Insomnia among women – facts, diagnostics and treatments

Insomnia is a common disorder that affects the sleep pattern of any individual. It is not gender exclusive, so it’s found in men as well as women although its chances of occurrence increases with age; however, more and more of this is being reported among women due to several factors that have been discussed below. So, ever feel that you’re getting poor sleep or no sleep at all? Refer to the facts below and you might know the truth.

Insomnia in detail

Insomnia is a sleep disorder that affects those areas of the brain that put a person to sleep. What ends up is disturbance in certain hormones that put you to sleep thus putting your health at risk. Insomnia among women has been reported to be more common due to several factors like menopause, stress or even depression, details listed down below.

Insomnia is also categorized as primary insomnia and secondary insomnia. Primary insomnia is an all-out disorder in the sense that it has no direct cause or medical condition, as secondary insomnia. It can however be triggered due to following factors:
• Long travel hours.
• Shifting work hours.
• Certain stressful events.
• Any other factor that disturbs normal bed time.

On the contrary, secondary insomnia among women occurs due to certain medical conditions like:
• Anxiety disorders.
• Chronic pains like arthritis and migraines.
• Apnea, restless leg syndrome that are sleep disorders.
• Menopause.
• Stroke and Alzheimer’s disease.
• Excessive substance abuses of alcohol caffeine and tobacco.
• Also caused by poor sleep environments.

Why are women more prone to insomnia?

More and more women are being reported to be suffering from insomnia due to several endogenous factors like:
• Menopause, that affects normal sleep pattern due to hormonal changes.
• Pregnancy resulting in sweating, cramps and trouble falling asleep.
• Medical conditions like anxiety and migraines have more effect on women.

Diagnosing insomnia

There are no fixed procedures for spotting insomnia as it’s done for other diseases through tests, however, its recommended to visit a doctor as he/she may ask for certain information like sleep history, sleep routine or even talk to your bed partner.
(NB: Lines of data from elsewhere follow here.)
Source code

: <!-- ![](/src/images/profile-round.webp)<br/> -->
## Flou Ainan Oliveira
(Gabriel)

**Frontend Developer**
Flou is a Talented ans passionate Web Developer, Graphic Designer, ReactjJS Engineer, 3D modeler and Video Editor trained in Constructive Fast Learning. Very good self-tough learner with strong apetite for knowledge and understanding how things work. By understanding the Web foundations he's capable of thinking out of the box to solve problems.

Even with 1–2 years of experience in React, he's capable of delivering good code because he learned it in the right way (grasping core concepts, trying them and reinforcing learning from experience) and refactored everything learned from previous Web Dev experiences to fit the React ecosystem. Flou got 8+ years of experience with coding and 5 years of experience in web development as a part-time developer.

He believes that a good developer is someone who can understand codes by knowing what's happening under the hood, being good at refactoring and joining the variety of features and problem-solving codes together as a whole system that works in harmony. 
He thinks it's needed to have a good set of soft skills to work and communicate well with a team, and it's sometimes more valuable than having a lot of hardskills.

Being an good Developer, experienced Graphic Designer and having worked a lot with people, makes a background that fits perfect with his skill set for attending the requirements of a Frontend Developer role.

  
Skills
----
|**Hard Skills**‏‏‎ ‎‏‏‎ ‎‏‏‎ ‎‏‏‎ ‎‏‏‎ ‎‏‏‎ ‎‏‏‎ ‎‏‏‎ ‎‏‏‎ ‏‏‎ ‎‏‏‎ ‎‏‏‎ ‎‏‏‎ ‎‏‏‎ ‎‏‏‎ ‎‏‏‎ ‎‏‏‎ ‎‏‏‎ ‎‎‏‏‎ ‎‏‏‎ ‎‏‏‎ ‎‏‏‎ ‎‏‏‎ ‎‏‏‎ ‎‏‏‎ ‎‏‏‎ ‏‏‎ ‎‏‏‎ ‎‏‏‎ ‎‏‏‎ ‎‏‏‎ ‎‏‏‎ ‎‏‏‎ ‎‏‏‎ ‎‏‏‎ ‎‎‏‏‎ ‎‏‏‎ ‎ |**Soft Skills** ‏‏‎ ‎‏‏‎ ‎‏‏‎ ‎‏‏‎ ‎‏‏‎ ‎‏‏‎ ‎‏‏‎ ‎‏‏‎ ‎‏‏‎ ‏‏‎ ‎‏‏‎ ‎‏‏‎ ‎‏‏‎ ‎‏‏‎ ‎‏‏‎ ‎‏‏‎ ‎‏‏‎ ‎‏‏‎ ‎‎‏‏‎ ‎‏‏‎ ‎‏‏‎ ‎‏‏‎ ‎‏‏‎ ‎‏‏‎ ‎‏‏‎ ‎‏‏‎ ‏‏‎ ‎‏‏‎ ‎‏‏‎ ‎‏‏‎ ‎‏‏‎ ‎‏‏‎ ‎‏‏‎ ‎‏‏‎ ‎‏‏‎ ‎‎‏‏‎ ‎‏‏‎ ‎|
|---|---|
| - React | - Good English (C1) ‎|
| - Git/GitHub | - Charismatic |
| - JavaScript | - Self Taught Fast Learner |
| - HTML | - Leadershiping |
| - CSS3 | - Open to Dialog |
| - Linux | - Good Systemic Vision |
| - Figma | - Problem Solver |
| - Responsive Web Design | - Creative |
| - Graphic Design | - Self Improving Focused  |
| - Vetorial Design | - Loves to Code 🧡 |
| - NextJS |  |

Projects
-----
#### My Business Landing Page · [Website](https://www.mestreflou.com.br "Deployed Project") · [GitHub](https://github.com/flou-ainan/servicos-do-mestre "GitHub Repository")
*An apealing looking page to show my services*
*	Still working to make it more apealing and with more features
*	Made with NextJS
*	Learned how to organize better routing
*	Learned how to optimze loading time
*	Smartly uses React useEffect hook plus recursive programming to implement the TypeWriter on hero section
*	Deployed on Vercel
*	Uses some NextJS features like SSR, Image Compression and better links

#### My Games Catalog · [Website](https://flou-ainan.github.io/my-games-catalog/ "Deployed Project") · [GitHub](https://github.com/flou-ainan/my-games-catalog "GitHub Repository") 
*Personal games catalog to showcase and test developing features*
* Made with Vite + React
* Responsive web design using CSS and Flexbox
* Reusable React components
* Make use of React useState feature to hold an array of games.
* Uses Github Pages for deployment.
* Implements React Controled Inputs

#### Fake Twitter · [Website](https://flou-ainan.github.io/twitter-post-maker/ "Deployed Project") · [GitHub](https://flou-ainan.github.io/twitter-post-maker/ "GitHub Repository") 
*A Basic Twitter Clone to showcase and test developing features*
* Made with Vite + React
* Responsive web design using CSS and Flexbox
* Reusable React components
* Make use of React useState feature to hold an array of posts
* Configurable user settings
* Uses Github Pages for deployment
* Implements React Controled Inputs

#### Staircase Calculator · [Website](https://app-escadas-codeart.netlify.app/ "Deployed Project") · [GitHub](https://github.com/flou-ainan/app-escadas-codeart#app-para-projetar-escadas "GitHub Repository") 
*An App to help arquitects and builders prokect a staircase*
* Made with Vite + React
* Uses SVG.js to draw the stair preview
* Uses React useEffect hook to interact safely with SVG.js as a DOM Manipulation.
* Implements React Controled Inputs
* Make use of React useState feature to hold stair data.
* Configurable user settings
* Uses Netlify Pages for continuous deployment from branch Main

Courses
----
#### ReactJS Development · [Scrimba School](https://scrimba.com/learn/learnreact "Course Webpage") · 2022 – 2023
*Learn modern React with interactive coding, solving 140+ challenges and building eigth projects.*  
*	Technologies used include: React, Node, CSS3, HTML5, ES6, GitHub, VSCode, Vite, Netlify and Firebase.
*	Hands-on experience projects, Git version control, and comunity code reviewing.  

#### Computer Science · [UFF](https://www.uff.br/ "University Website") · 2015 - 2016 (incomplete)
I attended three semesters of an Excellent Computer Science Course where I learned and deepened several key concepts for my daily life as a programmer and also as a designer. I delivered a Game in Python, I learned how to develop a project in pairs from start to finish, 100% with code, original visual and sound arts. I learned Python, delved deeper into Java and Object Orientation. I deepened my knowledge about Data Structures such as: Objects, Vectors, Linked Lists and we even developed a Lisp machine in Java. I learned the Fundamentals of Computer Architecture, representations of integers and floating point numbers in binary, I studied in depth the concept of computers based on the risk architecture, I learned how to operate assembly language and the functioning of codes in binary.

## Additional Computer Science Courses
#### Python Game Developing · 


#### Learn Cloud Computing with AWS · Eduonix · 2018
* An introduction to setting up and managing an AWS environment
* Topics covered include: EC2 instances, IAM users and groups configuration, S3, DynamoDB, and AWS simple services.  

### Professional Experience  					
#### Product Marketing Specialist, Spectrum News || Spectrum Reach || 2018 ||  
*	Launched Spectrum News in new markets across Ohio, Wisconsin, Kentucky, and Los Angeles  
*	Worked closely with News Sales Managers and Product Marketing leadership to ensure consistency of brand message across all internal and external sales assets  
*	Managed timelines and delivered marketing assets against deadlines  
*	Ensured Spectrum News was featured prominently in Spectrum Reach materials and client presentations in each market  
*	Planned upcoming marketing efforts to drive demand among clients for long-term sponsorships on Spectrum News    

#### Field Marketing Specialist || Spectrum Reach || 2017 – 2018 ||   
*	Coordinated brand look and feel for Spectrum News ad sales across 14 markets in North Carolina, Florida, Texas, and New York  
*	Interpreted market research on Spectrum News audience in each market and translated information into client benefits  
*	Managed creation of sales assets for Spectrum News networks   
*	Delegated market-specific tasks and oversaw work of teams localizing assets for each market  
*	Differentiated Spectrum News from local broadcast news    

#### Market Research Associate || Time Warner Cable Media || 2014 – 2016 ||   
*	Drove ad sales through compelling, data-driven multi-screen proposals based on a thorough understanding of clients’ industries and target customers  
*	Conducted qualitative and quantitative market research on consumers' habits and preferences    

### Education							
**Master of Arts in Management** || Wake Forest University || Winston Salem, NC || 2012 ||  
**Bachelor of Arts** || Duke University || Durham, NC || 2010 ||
Referring to a sleep specialist or center will also help.

Treating insomnia

There are several medications and cognitive behavioral therapies (CBT) for insomnia.
• Stimulus control.
• Biofeedback.
• Cognitive therapy and control.
• Relaxation control.
• Prescribing oral sleep medicines like Ativan, Lorazepam, Ambien and Doxepin.

Self treatments

Insomnia is a general disorder that can have some health consequences. There are several ways to independently combat it too:
• Keep sleep environment silent and dark. Make sure there is no noise.
• Making sure sleep timings are maintained.
• Ensure that it’s not too late to go to sleep.
• Physical activity boosts sleep and makes it normal.
• Totally avoid caffeine, alcohol or drugs late at night.
• Follow a relaxing routine like reading a book or listening to relaxing music before going to sleep.